Singh also alleged that Modi presides over a "fearful population, an economy that has been set back by foolhardy initiatives, painful lack of jobs, the growing distress among India's farming communities, a devastating number of farmer suicides, insecure borders, instability in Kashmir.
In one of his sharpest attacks yet on Narendra Modi, former prime minister Manmohan Singh said his successor's rule has not been good for India as he "failed" the electorate and led a government that was "mostly silent" on incidents of communal violence, mob lynching and cow vigilantism.
Singh, while speaking at the launch of Congress leader Shashi Tharoor's new book on Friday, alleged that under the present dispensation the environment in universities and national institutions like the Central Bureua of Investigation was being vitiated and dissent stifled.
His remarks came amid the current crisis in the CBI, whose top two bosses were divested of their powers and sent on leave by the government.
In a scathing criticism of Modi, Singh said he was elected as the 14th prime minister of India on the back of many lofty promises, but in the past four years, he and his government "failed" their electorate and eroded the voters' faith.
He said Modi is a "paradoxical prime minister" and Tharoor has demonstrated this through his "superbly written and devastatingly accurate book".

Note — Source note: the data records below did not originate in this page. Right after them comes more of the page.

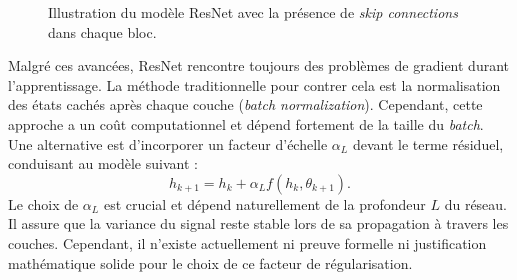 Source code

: \begin{figure}[htbp]
    \centering
    \caption{Illustration du modèle ResNet avec la présence de \textit{skip connections} dans chaque bloc.}
    \label{fig:resnet}
\end{figure}

Malgré ces avancées, ResNet rencontre toujours des problèmes de gradient durant l'apprentissage. La méthode traditionnelle pour contrer cela est la normalisation des états cachés après chaque couche (\textit{batch normalization}). Cependant, cette approche a un coût computationnel et dépend fortement de la taille du \textit{batch}. Une alternative est d'incorporer un facteur d'échelle $\alpha_L$ devant le terme résiduel, conduisant au modèle suivant :
\[
    h_{k+1} = h_k + \alpha_L f(h_k, \theta_{k+1})
.\]
Le choix de $\alpha_L$ est crucial et dépend naturellement de la profondeur $L$ du réseau. Il assure que la variance du signal reste stable lors de sa propagation à travers les couches. Cependant, il n'existe actuellement ni preuve formelle ni justification mathématique solide pour le choix de ce facteur de régularisation.

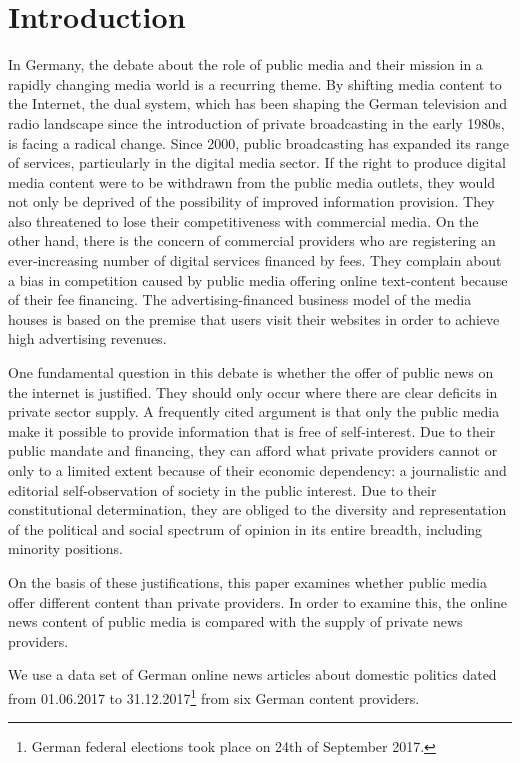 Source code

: \documentclass[12pt,a4paper,notitlepage]{article}
\begin{document}
\section{Introduction}

In Germany, the debate about the role of public media and their mission in a rapidly changing media world is a recurring theme. By shifting media content to the Internet, the dual system, which has been shaping the German television and radio landscape since the introduction of private broadcasting in the early 1980s, is facing a radical change. Since 2000, public broadcasting has expanded its range of services, particularly in the digital media sector. If the right to produce digital media content were to be withdrawn from the public media outlets, they would not only be deprived of the possibility of improved information provision. They also threatened to lose their competitiveness with commercial media. On the other hand, there is the concern of commercial providers who are registering an ever-increasing number of digital services financed by fees. They complain about a bias in competition caused by public media offering online text-content because of their fee financing. The advertising-financed business model of the media houses is based on the premise that users visit their websites in order to achieve high advertising revenues.

One fundamental question in this debate is whether the offer of public news on the internet is justified. They should only occur where there are clear deficits in private sector supply. A frequently cited argument is that only the public media make it possible to provide information that is free of self-interest. Due to their public mandate and financing, they can afford what private providers cannot or only to a limited extent because of their economic dependency: a journalistic and editorial self-observation of society in the public interest. Due to their constitutional determination, they are obliged to the diversity and representation of the political and social spectrum of opinion in its entire breadth, including minority positions.

On the basis of these justifications, this paper examines whether public media offer different content than private providers. In order to examine this, the online news content of public media is compared with the supply of private news providers.

We use a data set of German online news articles about domestic politics dated from 01.06.2017 to 31.12.2017\footnote{German federal elections took place on 24th of September 2017.} from six German content providers. 
\end{document}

Tharoor's book is titled The Paradoxical Prime Minister: Narendra Modi and His India.
"He (Modi) has spoken of being a prime minister for all Indians but the government he presides over has been mostly silent in the face of widespread communal violence, mob lynching and cow vigilantism.
"At the same time, academic freedoms are being sought to be curbed. The environment in our universities and national institutions like the CBI is being vitiated and dissent stifled," Singh alleged.
His criticism of the government's economic policies was even more severe as the former prime minister said nothing concrete had been done to bring back the "promised billions of dollars" allegedly held abroad as black money.
The "hastily-implemented" demonetisation and GST have proved to be "disastrous" for the economy, Singh said.
Petrol and diesel prices are at a "historic high" despite the fall in international crude oil prices because the Modi government chose to levy excessive excise duties instead of passing the benefits of low prices to the people of India, he said, adding that Modi, instead, has thought it fit to "punish our people".
Singh also alleged that Modi presides over a "fearful population, an economy that has been set back by foolhardy initiatives, painful lack of jobs, the growing distress among India's farming communities, a devastating number of farmer suicides, insecure borders, instability in Kashmir, and the palpable failure in implementation of even laudable initiatives like Swachch Bharat, Skill Development, Make in India and Beti Bachao, Beti Padhao".
"This is what he presides over, and not a secular, plural, free and equal society that was... envisioned and built in its six and a half decades as a free nation," he added.
Modi's rule has "not been good" for India and it all arises from the Modi paradox that Tharoor has shown in his book, he said.
"Much of what the Modi government is all about has turned out to be little more than a series of empty gestures...with very little substance having been achieved on the ground," he said.